[Data for analysis]

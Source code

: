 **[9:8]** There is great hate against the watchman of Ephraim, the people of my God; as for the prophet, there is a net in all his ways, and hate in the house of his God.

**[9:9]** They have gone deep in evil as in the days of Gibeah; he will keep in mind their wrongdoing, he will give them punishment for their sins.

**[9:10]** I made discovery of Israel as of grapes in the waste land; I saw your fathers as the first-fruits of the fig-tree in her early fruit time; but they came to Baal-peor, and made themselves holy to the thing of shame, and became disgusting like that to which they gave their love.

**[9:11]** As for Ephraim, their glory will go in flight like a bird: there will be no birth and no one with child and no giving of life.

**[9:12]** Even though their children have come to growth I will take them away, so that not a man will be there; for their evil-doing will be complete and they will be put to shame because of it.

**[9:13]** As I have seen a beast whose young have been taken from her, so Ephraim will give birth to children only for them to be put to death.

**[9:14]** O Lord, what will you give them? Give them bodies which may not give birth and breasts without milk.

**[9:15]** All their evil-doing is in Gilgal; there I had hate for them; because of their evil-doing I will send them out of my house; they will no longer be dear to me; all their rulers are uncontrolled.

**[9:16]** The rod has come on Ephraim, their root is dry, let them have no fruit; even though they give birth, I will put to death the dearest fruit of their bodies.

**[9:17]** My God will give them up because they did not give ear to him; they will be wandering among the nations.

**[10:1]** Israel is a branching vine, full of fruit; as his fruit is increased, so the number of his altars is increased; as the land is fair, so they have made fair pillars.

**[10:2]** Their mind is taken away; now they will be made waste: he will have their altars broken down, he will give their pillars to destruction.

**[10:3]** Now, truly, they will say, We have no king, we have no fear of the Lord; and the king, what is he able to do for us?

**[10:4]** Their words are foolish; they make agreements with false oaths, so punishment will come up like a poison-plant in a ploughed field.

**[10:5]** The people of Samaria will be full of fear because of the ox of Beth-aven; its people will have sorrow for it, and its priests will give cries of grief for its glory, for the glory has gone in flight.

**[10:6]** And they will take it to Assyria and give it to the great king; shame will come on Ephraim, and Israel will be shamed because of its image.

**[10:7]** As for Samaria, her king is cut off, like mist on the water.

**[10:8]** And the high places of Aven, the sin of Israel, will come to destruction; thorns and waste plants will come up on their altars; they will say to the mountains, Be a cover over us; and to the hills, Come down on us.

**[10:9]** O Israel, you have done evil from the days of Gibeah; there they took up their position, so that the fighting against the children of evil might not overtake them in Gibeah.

[/Data for analysis]
[Data for analysis]

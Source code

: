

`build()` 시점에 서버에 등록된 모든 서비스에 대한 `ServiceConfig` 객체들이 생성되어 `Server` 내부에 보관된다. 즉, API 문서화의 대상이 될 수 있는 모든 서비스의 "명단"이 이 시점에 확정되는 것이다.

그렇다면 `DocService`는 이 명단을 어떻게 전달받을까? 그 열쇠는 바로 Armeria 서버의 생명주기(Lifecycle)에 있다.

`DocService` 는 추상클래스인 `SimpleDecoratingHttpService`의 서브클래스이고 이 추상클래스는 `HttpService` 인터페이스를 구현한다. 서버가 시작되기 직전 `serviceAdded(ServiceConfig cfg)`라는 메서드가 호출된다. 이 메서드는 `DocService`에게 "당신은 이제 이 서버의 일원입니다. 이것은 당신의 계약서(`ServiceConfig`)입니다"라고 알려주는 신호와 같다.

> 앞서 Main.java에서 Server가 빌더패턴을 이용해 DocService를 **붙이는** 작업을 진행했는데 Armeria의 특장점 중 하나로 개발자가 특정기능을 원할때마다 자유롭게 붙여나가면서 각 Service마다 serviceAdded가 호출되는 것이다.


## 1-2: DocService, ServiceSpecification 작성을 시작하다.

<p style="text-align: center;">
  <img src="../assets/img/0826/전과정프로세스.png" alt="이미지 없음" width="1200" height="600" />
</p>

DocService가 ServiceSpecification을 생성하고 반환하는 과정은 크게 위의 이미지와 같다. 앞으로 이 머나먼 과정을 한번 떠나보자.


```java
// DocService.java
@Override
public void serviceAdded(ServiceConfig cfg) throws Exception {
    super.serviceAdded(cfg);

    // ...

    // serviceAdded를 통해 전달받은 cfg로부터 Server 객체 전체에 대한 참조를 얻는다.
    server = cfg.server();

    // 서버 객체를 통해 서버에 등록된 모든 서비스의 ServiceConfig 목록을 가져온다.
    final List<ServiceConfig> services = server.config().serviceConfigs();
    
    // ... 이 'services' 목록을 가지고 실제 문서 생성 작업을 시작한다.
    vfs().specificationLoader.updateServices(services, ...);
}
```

[/Data for analysis]

Please tally the lines above that contain "shame" and report nothing but the total.

Solution for this problem:
3